Entries taken from a collection:
§

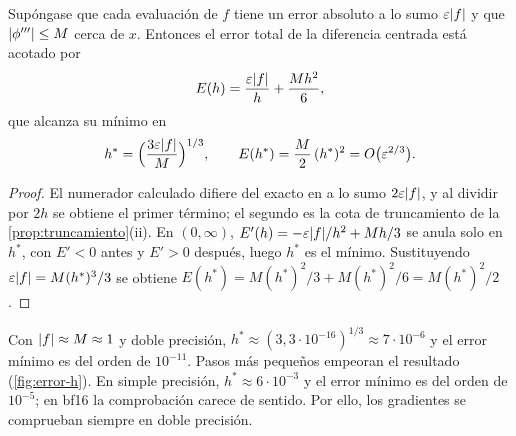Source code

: \begin{proposicion}\label{prop:h-optimo}
Supóngase que cada evaluación de $f$ tiene un error absoluto a lo sumo $\varepsilon\abs{f}$ y que $\abs{\phi'''}\le M$ cerca de $x$. Entonces el error total de la diferencia centrada está acotado por
\[
E(h)=\frac{\varepsilon\abs{f}}{h}+\frac{M h^{2}}{6},
\]
que alcanza su mínimo en
\[
h^{*}=\Bigl(\frac{3\varepsilon\abs{f}}{M}\Bigr)^{1/3},\qquad E(h^{*})=\frac{M}{2}\,(h^{*})^{2}=O\bigl(\varepsilon^{2/3}\bigr).
\]
\end{proposicion}

\begin{proof}
El numerador calculado difiere del exacto en a lo sumo $2\varepsilon\abs{f}$, y al dividir por $2h$ se obtiene el primer término; el segundo es la cota de truncamiento de la \cref{prop:truncamiento}(ii). En $(0,\infty)$, $E'(h)=-\varepsilon\abs{f}/h^{2}+Mh/3$ se anula solo en $h^{*}$, con $E'<0$ antes y $E'>0$ después, luego $h^{*}$ es el mínimo. Sustituyendo $\varepsilon\abs{f}=M(h^{*})^{3}/3$ se obtiene $E(h^{*})=M(h^{*})^{2}/3+M(h^{*})^{2}/6=M(h^{*})^{2}/2$.
\end{proof}

Con $\abs{f}\approx M\approx 1$ y doble precisión, $h^{*}\approx(3{,}3\cdot 10^{-16})^{1/3}\approx 7\cdot 10^{-6}$ y el error mínimo es del orden de $10^{-11}$. Pasos más pequeños empeoran el resultado (\cref{fig:error-h}). En simple precisión, $h^{*}\approx 6\cdot 10^{-3}$ y el error mínimo es del orden de $10^{-5}$; en bf16 la comprobación carece de sentido. Por ello, los gradientes se comprueban siempre en doble precisión.

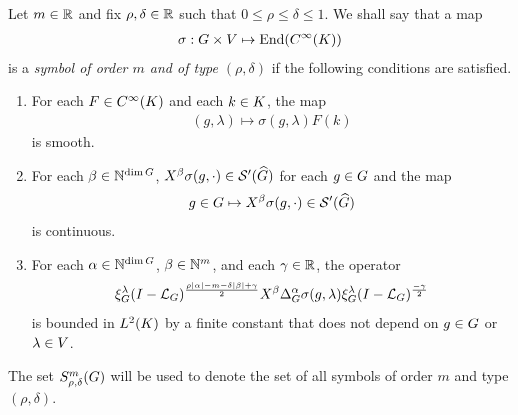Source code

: \begin{definition}
\label{definition:symbol_classes}
    Let $m \in \mathbb{R}$ and fix $\rho, \delta \in \mathbb{R}$ such that $0 \leq \rho \leq \delta \leq 1$.
    We shall say that a map
    \begin{align*}
        \sigma : G \times V \mapsto \operatorname{End}({C^\infty(K)})
    \end{align*}
    is a \emph{symbol of order $m$ and of type $(\rho, \delta)$} if the following conditions are satisfied.
    \begin{enumerate}
        \item
            For each $F \in {C^\infty(K)}$ and each $k \in K$,
            the map
            \begin{align*}
                (g, \lambda) \mapsto \sigma(g, \lambda) F(k)
            \end{align*}
            is smooth.
        \item
            For each $\beta \in \mathbb{N}^{\dim G}$,
            $\LeftDifferentialOperator \beta \sigma(g, \dummy) \in \TemperedDistributions {\dualGroup \Group}$
            for each $g \in G$ and the map
            \begin{align*}
                g \in \Group \mapsto \LeftDifferentialOperator \beta \sigma(g, \dummy) \in \TemperedDistributions {\dualGroup \Group}
            \end{align*}
            is continuous.
        \item \label{item:symbol_bound_condition}
            For each $\alpha \in \mathbb{N}^{\dim G}$, $\beta \in \mathbb{N}^m$, and each $\gamma \in \mathbb{R}$,
            the operator
            \begin{align*}
                \Rep{\lambda} \BesselPotential{\rho \abs\alpha - m - \delta \abs\beta + \gamma} \LeftDifferentialOperator{\beta} \DifferenceOperatorOrder{\alpha} \sigma(g, \lambda) \Rep{\lambda} \BesselPotential{-\gamma}
            \end{align*}
            is bounded in ${L^{2} (K)}$ by a finite constant that does not depend on $g \in G$ or $\lambda \in V$.
    \end{enumerate}

    The set $S^{m}_{\rho, \delta}(G)$ will be used to denote the set of all symbols of order $m$ and type $(\rho, \delta)$.
\end{definition}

§

Look through the entries, and return every line that the word "type" appears in.

Answer for this exercise:
    is a \emph{symbol of order $m$ and of type $(\rho, \delta)$} if the following conditions are satisfied.
    The set $S^{m}_{\rho, \delta}(G)$ will be used to denote the set of all symbols of order $m$ and type $(\rho, \delta)$.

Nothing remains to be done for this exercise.